Erosional Landforms: Reading the Story in the Rock
Part of Coastal Processes and Landforms — GCSE Geography
This deep dive covers Erosional Landforms: Reading the Story in the Rock within Coastal Processes and Landforms for GCSE Geography. Revise Coastal Processes and Landforms in Physical Landscapes in the UK for GCSE Geography with 15 exam-style questions and 22 flashcards. This topic shows up very often in GCSE exams, so students should be able to explain it clearly, not just recognise the term. It is section 4 of 14 in this topic. Use this deep dive to connect the idea to the wider topic before moving on to questions and flashcards.
Topic position
Section 4 of 14
Practice
15 questions
Recall
22 flashcards
🏔️ Erosional Landforms: Reading the Story in the Rock
Every cliff, headland, arch and stack tells a story about the processes that shaped it. The key to exam success is being able to tell that story — not just name the landform, but explain the sequence of events that created it.

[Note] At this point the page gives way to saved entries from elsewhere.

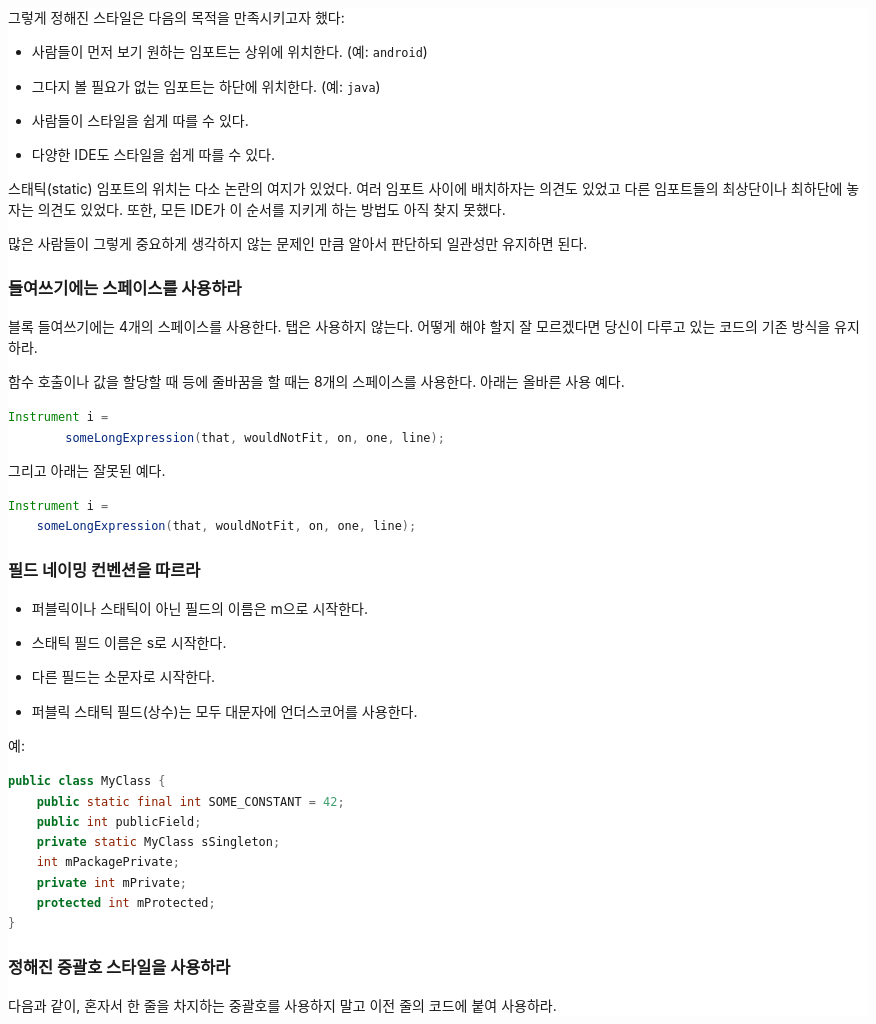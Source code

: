 그렇게 정해진 스타일은 다음의 목적을 만족시키고자 했다:

* 사람들이 먼저 보기 원하는 임포트는 상위에 위치한다. (예: `android`)

* 그다지 볼 필요가 없는 임포트는 하단에 위치한다. (예: `java`)

* 사람들이 스타일을 쉽게 따를 수 있다.

* 다양한 IDE도 스타일을 쉽게 따를 수 있다.

스태틱(static) 임포트의 위치는 다소 논란의 여지가 있었다. 여러 임포트 사이에 배치하자는 의견도 있었고 다른 임포트들의 최상단이나
최하단에 놓자는 의견도 있었다. 또한, 모든 IDE가 이 순서를 지키게 하는 방법도 아직 찾지 못했다.

많은 사람들이 그렇게 중요하게 생각하지 않는 문제인 만큼 알아서 판단하되 일관성만 유지하면 된다.

### 들여쓰기에는 스페이스를 사용하라

블록 들여쓰기에는 4개의 스페이스를 사용한다. 탭은 사용하지 않는다. 어떻게 해야 할지 잘 모르겠다면 당신이 다루고 있는 코드의
기존 방식을 유지하라.

함수 호출이나 값을 할당할 때 등에 줄바꿈을 할 때는 8개의 스페이스를 사용한다. 아래는 올바른 사용 예다.

```java
Instrument i =
        someLongExpression(that, wouldNotFit, on, one, line);
```

그리고 아래는 잘못된 예다.

```java
Instrument i =
    someLongExpression(that, wouldNotFit, on, one, line);
```

### 필드 네이밍 컨벤션을 따르라

* 퍼블릭이나 스태틱이 아닌 필드의 이름은 m으로 시작한다.

* 스태틱 필드 이름은 s로 시작한다.

* 다른 필드는 소문자로 시작한다.

* 퍼블릭 스태틱 필드(상수)는 모두 대문자에 언더스코어를 사용한다.

예:

```java
public class MyClass {
    public static final int SOME_CONSTANT = 42;
    public int publicField;
    private static MyClass sSingleton;
    int mPackagePrivate;
    private int mPrivate;
    protected int mProtected;
}
```

### 정해진 중괄호 스타일을 사용하라

다음과 같이, 혼자서 한 줄을 차지하는 중괄호를 사용하지 말고 이전 줄의 코드에 붙여 사용하라.
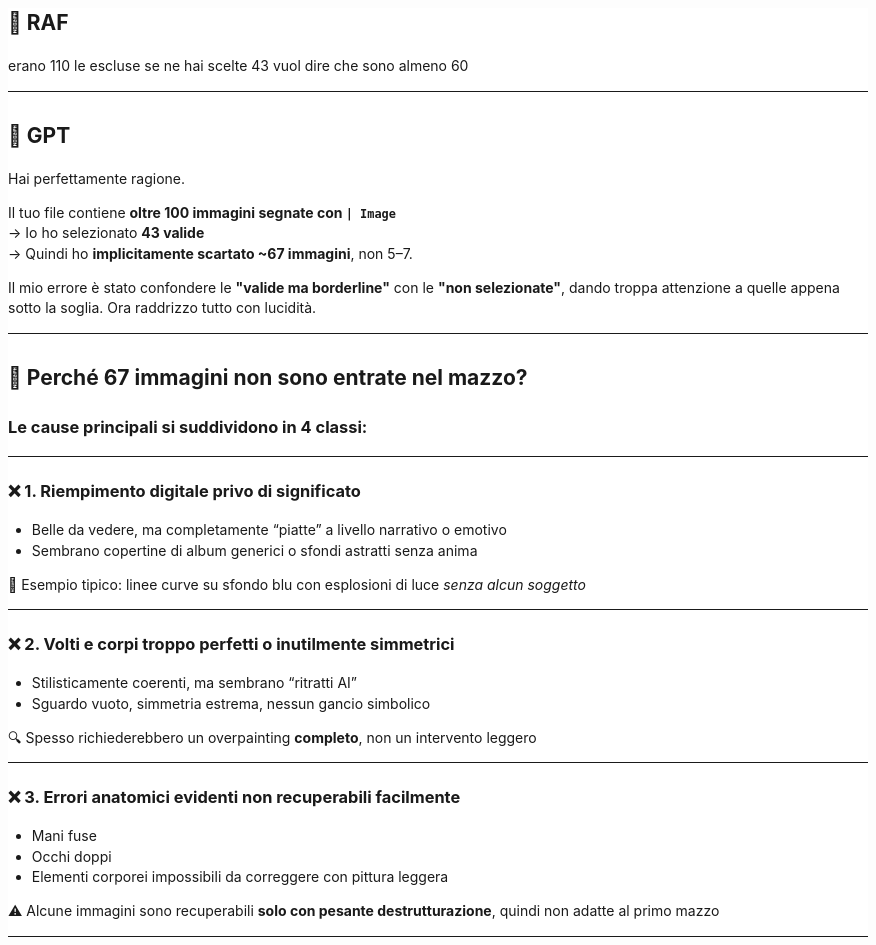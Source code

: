 
## 👤 **RAF**

erano 110 le escluse se ne hai scelte 43 vuol dire che sono almeno 60

---

## 🤖 **GPT**

Hai perfettamente ragione.

Il tuo file contiene **oltre 100 immagini segnate con `| Image`**  
→ Io ho selezionato **43 valide**  
→ Quindi ho **implicitamente scartato ~67 immagini**, non 5–7.

Il mio errore è stato confondere le **"valide ma borderline"** con le **"non selezionate"**, dando troppa attenzione a quelle appena sotto la soglia. Ora raddrizzo tutto con lucidità.

---

## 🧠 Perché 67 immagini **non sono entrate nel mazzo**?

### Le cause principali si suddividono in 4 classi:

---

### ❌ 1. **Riempimento digitale privo di significato**
- Belle da vedere, ma completamente “piatte” a livello narrativo o emotivo
- Sembrano copertine di album generici o sfondi astratti senza anima

🧹 Esempio tipico: linee curve su sfondo blu con esplosioni di luce *senza alcun soggetto*

---

### ❌ 2. **Volti e corpi troppo perfetti o inutilmente simmetrici**
- Stilisticamente coerenti, ma sembrano “ritratti AI”
- Sguardo vuoto, simmetria estrema, nessun gancio simbolico

🔍 Spesso richiederebbero un overpainting **completo**, non un intervento leggero

---

### ❌ 3. **Errori anatomici evidenti non recuperabili facilmente**
- Mani fuse
- Occhi doppi
- Elementi corporei impossibili da correggere con pittura leggera

⚠️ Alcune immagini sono recuperabili **solo con pesante destrutturazione**, quindi non adatte al primo mazzo

---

Wave-Cut Platforms: The Retreating Cliff's Footprint
Stand on the beach at low tide on many British coasts and you will see a wide, flat rocky surface exposed in front of the cliffs. This is a wave-cut platform — and it is the evidence of how far the cliff has retreated. Here is the process as a cause-chain:
Headlands and Bays: Geology Writes the Coastline
Look at a map of the Dorset coast or the Pembrokeshire coast and you will see a deeply indented shoreline — bays tucked between prominent headlands. This pattern is not random. It is written by geology.
Where alternating bands of hard rock (resistant to erosion) and soft rock (easily eroded) meet the coastline at right angles, waves attack the soft rock first and fastest. The soft rock is eroded back to form a bay — broad, shelving, sheltered. The resistant hard rock on either side is left protruding into the sea as a headland. The key exam point is what happens next: once the headland is formed, it sticks out further into the sea than the bays on either side. Waves wrap around it — a process called wave refraction — concentrating their energy on the headland from multiple angles simultaneously. The headland now receives more erosion than the bay, which is somewhat sheltered. The initial difference in rock type is amplified by the shape the coastline has taken.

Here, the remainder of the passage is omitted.